|Photo by Kyle Dean Reinford|
Every period in your life has a soundtrack of sorts. This summer, The Tallest Man on Earth was on mine. I had a lot of time off--rich person amounts of time off--and more than a few afternoons were spent lying around listening to The Wild Hunt, and doing little else. I mean, after a hard day of volunteering, obviously. For, like, the kids in the wheelchairs... with the...illnesses. So sad.
So yeah, while I was totally about those wheelie kids, I also spent a lot of time enjoying Kristian Matsson's work. The intimate, deep-south inspired pop-folk album was perfect for lazy, sunny afternoons. Expecting a followup, I was excited for the new EP.
My enthusiasm waned for just a moment when I learned that the album is going by Sometimes the Blues are Just a Passing Bird because...well, dammit, that is a terrible title. It is an awkward mouthful and impossible to remember. It is a bad date title. Thankfully the album itself has a lot more grace and charm. Though it really can't be said to be a follow up album to The Wild Hunt. Matsson's trademark raw, Dylanesque vocals are as vulnerable and hopeful as ever, but there is definitely a darker, more caged feeling to Sometimes. While the last album was deep, it was also upbeat, uplifting.
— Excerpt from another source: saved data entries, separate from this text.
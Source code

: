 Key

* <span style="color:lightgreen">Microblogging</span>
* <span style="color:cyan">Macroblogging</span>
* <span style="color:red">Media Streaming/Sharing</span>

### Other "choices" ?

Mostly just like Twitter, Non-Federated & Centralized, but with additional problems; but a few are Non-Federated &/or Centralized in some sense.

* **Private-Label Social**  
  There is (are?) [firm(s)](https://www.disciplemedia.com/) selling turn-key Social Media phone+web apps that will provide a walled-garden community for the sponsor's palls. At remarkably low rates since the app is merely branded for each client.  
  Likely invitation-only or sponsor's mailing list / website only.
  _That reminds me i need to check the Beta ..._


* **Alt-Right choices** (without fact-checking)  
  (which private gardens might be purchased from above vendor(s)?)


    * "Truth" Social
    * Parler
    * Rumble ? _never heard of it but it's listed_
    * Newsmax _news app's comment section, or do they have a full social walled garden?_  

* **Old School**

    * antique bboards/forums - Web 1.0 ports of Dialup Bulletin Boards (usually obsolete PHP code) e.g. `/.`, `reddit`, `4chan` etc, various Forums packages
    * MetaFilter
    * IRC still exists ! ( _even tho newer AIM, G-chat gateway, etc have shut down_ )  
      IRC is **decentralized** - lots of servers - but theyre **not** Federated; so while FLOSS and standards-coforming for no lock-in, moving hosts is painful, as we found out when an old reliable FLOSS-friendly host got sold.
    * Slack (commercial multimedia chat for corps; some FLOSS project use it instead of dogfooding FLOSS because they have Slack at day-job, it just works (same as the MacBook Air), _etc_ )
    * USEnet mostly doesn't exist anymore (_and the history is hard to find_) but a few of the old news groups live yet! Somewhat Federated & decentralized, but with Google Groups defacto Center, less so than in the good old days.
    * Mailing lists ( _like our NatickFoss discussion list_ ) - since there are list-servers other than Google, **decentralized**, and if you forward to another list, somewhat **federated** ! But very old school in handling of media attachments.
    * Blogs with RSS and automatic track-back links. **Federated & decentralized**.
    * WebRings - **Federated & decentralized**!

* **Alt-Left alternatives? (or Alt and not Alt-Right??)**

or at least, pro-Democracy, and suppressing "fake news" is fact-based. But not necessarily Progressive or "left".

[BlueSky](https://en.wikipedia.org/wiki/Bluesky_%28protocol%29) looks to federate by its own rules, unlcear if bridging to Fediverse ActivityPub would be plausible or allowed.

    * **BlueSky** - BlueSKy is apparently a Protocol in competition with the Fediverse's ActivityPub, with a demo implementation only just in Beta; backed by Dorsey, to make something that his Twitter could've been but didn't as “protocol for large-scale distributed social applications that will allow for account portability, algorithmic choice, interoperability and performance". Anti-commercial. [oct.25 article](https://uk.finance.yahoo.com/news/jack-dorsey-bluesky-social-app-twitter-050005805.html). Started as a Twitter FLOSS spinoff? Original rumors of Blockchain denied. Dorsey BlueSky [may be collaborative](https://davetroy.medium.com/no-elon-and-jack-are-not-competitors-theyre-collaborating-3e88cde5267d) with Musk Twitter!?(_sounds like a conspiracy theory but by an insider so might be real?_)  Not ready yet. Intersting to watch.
This time around there are no pick-me-ups. To be honest, despite its beauty I was glad it clocked in at just 17 and a half minutes and five songs. With lyrics like: “I said oh my Lord, why am I not strong? Like a branch that keeps, hangmen hanging on, like a branch that will take me home” it's some emotionally dense stuff and some days that's all you can take. Admirably, it manages to never cross the line to dreary, but there is definitely something more wistful, more brooding, and more wounded this time around.
This isn't a warm summer album. This is one is colder for the winter months and darker days. Seems appropriate enough and I'll be listening to it.
After I do my work for the sick kids in the skichairs, of course.